LensaMediaNews— Malaikat penjaga yang sengaja dikirim untuk anak-anaknya itu bernama ibu. Dengan senyuman tersungging dipipi, selalu menjaga buah hatinya. Meski tubuhnya rapuh, lelah dan lemah, tak pernah sedikitpun ia mengeluh. Ia mampu bertahan dalam tekanan, kegigihannya membuat anak-anak selalu hidup dalam ketenangan.
Namun, apa yang terjadi jika ibu kini tak bersikap sebagai pendidik anak-anaknya? Mereka lebih memilih berkarir dunia dari pada berkarir Surga. Mereka memilih bekerja di luar rumah dari pada di dalam rumah. Bahkan ada yang menyerahkan pengasuhan anak-anak mereka oleh pembantu dari pada diasuh sendiri.
Sosok Ibu
Bukan salah ibu sepenuhnya jika memilih berkarir dunia dari pada Surga. Kondisi mereka memaksa para ibu keluar dari rumahnya. Kemiskinan yang melanda, suami yang di PHK atau tak punya kerja. Membuat para ibu tak punya pilihan lain, kecuali bekerja. Meskipun mereka mengambil resiko yang cukup berat, jauh dari anak dan keluarga. Karena tuntutan kerja terpaksa anak-anak mereka diberikan pada asisten rumah tangga. Jika tidak, dititipkan pada orang tua.
Namun, tak jarang yang memilih berkarya bukan karena tuntutan kebutuhan. Mereka lebih untuk meraih kepuasan. Mendapatkan pengakuan di ranah publik. Ibu semacam ini hanya berfikir mensejahterakan anak dengan materi. Atau lebih parah lagi justru melupakan anak-anak mereka. Membiarkan anak bergelimang materi tanpa pendidikan moral dan agama.
Ibu yang dengan mudah melupakan perannya sebagai pendidik dasar anak adalah mereka yang telah terjebak dalam sistem kapitalisme. Ide feminisme, yang ingin menjadikan perempuan tak selamanya macak, masak, manak (beranak) serta bekerja di dapur dan kasur. Dengan pengaruh pemikiran ini mereka ingin ekis di dunia luar sebagaimana kaum lelaki. Demi sebuah penghargaan “kesetaraan”.

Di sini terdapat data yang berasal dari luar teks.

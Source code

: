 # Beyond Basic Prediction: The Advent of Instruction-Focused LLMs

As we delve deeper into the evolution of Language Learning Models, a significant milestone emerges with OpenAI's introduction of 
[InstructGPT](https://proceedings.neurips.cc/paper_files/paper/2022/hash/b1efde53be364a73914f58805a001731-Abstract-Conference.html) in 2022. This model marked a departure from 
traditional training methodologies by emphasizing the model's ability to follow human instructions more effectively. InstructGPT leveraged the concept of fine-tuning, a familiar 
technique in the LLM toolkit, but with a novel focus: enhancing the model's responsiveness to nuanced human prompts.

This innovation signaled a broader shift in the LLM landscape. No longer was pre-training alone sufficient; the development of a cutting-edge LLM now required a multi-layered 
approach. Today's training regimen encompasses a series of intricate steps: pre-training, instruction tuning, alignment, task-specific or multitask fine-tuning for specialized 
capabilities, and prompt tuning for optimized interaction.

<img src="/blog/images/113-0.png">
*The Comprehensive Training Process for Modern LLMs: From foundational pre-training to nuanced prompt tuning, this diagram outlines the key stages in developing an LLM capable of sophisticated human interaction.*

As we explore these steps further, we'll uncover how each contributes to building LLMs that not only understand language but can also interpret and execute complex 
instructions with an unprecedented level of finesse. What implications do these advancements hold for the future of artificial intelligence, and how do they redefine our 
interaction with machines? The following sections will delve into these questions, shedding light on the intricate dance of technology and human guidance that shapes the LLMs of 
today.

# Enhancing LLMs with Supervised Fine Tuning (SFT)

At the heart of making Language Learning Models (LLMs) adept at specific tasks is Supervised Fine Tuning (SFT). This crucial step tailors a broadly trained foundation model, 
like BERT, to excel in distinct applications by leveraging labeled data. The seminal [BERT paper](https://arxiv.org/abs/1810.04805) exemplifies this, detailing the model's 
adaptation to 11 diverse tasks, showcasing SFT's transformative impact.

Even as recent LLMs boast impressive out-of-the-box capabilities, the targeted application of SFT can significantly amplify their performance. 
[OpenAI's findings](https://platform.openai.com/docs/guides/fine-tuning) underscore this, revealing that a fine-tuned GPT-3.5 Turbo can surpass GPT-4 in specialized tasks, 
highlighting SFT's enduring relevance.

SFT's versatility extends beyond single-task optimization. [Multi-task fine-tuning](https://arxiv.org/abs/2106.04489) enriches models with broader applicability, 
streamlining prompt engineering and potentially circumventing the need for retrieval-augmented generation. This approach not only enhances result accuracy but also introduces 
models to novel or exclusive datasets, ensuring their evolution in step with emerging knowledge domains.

Ketidak tahuan seorang ibu akan kewajibannya juga membuat ibu salah mendidik anak. Mereka puas jika anak-anak bisa mandiri, namun tidak menemani tumbuh kembang anak. Justru pendidikan sepenuhnya diberikan kepada pengasuh dan sekolah. Tahukah kita ini merupakan kesalahan fatal? karena kewajiban dasar seorang ibu adalah mendidik anaknya. Jika amanah ini diserahkan begitu saja, tanpa kontrol dari sang ibu maka bisa dikatakan lalai dalam kewajiban.
Pengaruh budaya fun, food, fasion membuat para ibu lebih memilih jadi sosialita. Mereka rela menghabiskan uang demi kesenangan, keperluan anak tapi juga melupakan keperluan akan pendidikan agama. Sejak kecil anak didandani bagaikan artis dengan pakaian rok mini dan baju ketat. Tak pernah dikenalkan dengan menutup aurat. Hal ini juga dapat membuat si anak tak faham batas agamanya.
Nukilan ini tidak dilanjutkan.